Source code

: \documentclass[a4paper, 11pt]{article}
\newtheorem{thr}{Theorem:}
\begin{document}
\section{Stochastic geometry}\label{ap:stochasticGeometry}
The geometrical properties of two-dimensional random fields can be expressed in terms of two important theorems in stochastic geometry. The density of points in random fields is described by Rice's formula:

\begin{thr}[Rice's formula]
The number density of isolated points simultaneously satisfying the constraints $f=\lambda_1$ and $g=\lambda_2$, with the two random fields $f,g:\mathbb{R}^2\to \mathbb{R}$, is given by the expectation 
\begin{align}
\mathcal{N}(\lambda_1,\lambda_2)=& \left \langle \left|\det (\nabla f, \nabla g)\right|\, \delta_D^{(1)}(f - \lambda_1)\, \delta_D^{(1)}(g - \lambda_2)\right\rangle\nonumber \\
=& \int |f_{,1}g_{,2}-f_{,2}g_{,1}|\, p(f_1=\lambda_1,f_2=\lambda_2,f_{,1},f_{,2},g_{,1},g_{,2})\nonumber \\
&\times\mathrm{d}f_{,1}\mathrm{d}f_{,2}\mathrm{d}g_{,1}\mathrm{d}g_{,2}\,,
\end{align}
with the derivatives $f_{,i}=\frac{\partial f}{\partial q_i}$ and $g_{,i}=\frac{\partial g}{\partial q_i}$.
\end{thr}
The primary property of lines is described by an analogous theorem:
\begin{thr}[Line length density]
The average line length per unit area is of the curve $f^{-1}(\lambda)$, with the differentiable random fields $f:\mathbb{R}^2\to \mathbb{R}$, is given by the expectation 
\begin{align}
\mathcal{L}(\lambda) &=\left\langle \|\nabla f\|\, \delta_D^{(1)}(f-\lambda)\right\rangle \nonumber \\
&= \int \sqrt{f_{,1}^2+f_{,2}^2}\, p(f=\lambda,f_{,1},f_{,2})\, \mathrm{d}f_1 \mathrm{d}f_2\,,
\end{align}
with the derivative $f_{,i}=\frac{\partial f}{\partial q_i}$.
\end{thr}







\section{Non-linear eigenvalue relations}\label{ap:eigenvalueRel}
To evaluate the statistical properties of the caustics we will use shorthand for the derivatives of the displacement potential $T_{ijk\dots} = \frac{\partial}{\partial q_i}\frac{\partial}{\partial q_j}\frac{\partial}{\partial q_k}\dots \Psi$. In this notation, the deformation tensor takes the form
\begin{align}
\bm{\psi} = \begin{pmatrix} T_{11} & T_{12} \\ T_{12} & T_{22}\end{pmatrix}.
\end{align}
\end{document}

What the task requires – Go through the entries and copy every line with "label".

Task solution –
\section{Stochastic geometry}\label{ap:stochasticGeometry}
\section{Non-linear eigenvalue relations}\label{ap:eigenvalueRel}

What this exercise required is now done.